EXERCISE DIRECTIONS:
Begin with the first line of the entries below and reproduce each line exactly, ending with the line that holds "1. Simple primary".

(Beginning of DATA PROVIDED)

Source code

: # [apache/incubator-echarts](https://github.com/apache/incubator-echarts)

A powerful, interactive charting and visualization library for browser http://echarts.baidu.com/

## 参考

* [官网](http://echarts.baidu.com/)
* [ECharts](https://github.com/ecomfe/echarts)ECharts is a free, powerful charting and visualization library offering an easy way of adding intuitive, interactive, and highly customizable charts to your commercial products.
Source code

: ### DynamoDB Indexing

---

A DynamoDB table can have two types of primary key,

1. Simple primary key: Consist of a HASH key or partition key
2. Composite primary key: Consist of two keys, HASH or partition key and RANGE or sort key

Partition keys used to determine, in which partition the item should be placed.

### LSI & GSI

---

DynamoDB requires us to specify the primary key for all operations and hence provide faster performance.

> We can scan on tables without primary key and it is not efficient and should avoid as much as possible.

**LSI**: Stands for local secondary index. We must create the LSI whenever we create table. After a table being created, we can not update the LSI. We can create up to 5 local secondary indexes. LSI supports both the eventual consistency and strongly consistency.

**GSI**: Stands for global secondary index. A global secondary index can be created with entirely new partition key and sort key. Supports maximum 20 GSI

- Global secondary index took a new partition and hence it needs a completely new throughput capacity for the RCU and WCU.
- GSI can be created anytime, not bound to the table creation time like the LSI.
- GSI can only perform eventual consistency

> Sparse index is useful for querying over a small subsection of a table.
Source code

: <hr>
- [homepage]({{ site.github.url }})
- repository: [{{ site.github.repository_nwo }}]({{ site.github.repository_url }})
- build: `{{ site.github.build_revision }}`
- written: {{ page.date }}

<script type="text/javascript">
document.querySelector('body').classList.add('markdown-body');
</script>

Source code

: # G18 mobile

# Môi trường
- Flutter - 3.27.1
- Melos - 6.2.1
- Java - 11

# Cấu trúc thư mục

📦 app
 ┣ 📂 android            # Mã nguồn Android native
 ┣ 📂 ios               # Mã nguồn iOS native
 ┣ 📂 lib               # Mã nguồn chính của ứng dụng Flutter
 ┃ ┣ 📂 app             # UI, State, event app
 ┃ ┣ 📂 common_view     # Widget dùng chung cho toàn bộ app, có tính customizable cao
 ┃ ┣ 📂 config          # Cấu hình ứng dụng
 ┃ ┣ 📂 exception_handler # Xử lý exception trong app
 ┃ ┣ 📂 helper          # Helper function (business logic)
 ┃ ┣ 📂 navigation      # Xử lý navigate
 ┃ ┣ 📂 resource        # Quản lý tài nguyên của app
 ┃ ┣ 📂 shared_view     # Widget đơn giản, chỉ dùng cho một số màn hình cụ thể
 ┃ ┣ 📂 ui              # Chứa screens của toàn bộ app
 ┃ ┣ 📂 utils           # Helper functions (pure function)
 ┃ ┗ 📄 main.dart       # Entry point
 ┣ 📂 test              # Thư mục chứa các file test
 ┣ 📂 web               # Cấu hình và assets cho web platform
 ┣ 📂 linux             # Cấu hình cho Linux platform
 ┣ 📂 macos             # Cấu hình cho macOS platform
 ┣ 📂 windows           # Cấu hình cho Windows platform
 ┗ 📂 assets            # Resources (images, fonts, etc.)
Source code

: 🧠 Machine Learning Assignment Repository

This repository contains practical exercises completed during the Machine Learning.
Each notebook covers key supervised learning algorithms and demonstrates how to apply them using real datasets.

(End of DATA PROVIDED)

PROBLEM SOLUTION:
Source code

: # [apache/incubator-echarts](https://github.com/apache/incubator-echarts)

A powerful, interactive charting and visualization library for browser http://echarts.baidu.com/

## 参考

* [官网](http://echarts.baidu.com/)
* [ECharts](https://github.com/ecomfe/echarts)ECharts is a free, powerful charting and visualization library offering an easy way of adding intuitive, interactive, and highly customizable charts to your commercial products.
Source code

: ### DynamoDB Indexing

---

A DynamoDB table can have two types of primary key,

1. Simple primary key: Consist of a HASH key or partition key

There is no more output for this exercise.